_ABOUT THIS TASK_
Please reproduce verbatim the lines below, from the first through the one with "# Description".

Plain-text document sources:
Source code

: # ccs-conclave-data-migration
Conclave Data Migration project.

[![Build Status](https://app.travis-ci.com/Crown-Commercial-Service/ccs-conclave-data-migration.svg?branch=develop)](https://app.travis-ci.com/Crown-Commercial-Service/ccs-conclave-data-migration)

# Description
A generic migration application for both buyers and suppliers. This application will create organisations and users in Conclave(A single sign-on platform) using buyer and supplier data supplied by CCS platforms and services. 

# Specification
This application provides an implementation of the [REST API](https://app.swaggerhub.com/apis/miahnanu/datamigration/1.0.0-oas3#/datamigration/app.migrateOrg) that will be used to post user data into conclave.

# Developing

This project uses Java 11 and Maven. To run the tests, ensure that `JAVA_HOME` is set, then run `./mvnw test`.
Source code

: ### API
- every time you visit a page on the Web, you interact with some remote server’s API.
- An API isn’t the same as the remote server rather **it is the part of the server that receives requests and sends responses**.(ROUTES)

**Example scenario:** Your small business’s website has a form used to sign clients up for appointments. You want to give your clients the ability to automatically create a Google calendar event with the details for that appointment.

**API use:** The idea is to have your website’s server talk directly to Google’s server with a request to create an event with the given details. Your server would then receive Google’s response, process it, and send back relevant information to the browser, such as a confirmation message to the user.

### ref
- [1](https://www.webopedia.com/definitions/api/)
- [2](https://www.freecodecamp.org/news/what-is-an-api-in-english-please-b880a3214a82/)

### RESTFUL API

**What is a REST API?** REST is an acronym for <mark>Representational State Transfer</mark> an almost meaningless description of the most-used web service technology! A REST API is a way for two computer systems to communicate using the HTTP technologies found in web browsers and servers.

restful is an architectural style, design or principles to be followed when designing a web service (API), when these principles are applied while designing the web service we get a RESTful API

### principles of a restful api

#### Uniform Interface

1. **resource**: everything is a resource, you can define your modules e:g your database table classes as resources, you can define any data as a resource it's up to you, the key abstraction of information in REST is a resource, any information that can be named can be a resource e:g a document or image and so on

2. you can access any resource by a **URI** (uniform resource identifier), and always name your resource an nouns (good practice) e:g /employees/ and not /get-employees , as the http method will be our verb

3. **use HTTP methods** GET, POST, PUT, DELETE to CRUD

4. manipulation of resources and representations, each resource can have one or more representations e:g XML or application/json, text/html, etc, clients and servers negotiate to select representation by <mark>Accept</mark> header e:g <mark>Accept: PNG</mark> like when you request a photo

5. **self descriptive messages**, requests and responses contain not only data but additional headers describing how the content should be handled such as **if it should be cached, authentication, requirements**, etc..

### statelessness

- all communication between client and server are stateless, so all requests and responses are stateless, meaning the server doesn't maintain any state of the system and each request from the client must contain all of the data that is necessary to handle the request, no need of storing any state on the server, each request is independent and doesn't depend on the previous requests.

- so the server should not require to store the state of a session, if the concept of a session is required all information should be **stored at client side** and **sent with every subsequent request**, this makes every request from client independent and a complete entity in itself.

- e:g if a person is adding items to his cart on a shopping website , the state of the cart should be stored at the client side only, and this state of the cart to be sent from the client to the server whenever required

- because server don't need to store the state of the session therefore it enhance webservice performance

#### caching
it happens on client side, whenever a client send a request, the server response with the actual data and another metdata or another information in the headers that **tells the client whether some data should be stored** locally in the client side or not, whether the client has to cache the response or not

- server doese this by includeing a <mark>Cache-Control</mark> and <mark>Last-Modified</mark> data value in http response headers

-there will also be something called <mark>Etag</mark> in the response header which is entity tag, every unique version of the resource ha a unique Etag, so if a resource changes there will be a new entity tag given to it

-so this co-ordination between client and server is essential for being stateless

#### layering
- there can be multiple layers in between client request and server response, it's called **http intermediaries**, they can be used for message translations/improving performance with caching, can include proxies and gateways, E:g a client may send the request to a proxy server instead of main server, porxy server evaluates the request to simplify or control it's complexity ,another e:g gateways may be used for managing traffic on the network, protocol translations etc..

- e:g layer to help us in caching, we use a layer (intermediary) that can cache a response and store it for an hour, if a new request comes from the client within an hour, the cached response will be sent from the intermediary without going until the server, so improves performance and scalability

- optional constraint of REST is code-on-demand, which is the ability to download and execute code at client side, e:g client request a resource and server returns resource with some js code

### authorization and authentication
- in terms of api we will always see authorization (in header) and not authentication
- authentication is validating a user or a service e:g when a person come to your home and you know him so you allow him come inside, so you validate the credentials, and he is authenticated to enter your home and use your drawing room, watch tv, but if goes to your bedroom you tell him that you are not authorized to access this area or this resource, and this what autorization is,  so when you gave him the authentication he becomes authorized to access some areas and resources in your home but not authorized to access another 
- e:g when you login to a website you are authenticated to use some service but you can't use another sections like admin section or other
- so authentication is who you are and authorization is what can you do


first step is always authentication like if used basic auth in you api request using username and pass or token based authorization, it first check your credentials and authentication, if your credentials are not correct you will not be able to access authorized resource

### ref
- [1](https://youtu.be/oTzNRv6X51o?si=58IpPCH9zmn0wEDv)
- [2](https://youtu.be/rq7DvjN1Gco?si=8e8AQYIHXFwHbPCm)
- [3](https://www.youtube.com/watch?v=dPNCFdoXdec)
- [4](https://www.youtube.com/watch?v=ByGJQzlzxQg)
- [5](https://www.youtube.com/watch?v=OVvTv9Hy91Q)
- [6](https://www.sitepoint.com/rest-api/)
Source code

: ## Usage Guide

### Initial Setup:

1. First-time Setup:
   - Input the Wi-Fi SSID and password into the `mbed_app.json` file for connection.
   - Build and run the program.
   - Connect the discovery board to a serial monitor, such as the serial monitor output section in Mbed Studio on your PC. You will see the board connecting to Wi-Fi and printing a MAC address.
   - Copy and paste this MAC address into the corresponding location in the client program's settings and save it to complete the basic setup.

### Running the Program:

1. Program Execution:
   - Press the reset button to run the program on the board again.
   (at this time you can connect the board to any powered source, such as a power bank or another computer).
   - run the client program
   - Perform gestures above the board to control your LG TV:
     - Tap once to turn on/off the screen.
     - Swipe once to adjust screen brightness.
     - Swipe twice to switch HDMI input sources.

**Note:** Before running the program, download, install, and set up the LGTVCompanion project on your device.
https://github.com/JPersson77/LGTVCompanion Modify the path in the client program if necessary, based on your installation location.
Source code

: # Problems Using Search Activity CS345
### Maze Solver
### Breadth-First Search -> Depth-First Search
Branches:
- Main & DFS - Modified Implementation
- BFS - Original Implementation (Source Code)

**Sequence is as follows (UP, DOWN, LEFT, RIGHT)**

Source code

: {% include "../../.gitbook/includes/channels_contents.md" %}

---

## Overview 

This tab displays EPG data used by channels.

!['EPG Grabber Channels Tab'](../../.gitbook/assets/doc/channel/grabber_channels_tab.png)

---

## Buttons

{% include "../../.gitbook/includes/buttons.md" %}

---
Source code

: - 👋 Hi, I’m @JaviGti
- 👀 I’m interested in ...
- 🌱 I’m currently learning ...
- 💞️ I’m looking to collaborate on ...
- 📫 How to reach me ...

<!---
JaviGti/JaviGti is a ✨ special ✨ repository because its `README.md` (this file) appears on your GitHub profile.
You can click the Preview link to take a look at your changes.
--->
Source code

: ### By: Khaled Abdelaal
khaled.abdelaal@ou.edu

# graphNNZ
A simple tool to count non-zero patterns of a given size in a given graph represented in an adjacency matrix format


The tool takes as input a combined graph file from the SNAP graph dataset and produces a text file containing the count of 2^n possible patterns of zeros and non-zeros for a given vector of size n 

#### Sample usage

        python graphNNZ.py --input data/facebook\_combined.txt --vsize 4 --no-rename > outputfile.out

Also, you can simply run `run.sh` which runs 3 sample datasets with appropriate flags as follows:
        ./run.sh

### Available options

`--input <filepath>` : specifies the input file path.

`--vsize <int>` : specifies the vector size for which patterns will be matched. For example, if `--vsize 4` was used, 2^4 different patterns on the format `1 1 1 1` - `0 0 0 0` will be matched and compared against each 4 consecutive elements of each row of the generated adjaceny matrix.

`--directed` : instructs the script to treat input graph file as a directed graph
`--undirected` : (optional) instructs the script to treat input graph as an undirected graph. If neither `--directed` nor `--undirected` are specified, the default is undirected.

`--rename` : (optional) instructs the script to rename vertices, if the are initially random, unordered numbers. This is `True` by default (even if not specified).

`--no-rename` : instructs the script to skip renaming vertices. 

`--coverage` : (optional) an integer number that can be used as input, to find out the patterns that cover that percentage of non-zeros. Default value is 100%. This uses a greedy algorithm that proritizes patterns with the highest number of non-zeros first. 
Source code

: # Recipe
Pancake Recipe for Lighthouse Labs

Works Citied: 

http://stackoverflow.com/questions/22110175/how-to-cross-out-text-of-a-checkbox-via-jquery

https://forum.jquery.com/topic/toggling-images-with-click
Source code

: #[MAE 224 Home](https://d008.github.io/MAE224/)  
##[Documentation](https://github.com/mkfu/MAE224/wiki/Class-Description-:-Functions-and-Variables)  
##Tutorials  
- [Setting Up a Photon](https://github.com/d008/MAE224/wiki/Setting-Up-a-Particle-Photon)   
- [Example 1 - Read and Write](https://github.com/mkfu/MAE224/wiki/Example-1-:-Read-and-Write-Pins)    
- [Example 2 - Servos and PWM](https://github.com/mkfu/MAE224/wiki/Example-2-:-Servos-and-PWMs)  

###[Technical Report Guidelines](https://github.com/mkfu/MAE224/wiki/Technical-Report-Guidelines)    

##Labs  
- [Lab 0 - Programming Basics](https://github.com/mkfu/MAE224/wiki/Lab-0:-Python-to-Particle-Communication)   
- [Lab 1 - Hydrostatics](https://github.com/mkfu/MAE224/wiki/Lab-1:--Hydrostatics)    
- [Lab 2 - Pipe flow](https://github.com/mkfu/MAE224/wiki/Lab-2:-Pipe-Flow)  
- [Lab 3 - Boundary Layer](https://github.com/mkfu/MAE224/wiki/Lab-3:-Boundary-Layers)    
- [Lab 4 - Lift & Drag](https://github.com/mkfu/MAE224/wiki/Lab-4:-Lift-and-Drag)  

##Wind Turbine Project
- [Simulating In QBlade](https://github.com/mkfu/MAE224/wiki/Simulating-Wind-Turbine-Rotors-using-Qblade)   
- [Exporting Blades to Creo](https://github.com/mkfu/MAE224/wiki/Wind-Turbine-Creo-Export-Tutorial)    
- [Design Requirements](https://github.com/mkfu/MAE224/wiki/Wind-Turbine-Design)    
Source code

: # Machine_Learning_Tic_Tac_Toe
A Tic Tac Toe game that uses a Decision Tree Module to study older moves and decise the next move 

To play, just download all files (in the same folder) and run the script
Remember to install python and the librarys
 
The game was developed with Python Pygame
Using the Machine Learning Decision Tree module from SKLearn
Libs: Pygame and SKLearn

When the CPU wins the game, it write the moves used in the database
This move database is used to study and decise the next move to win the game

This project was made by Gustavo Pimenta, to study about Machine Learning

_ANSWER FOR THE TASK_
Source code

: # ccs-conclave-data-migration
Conclave Data Migration project.

[![Build Status](https://app.travis-ci.com/Crown-Commercial-Service/ccs-conclave-data-migration.svg?branch=develop)](https://app.travis-ci.com/Crown-Commercial-Service/ccs-conclave-data-migration)

# Description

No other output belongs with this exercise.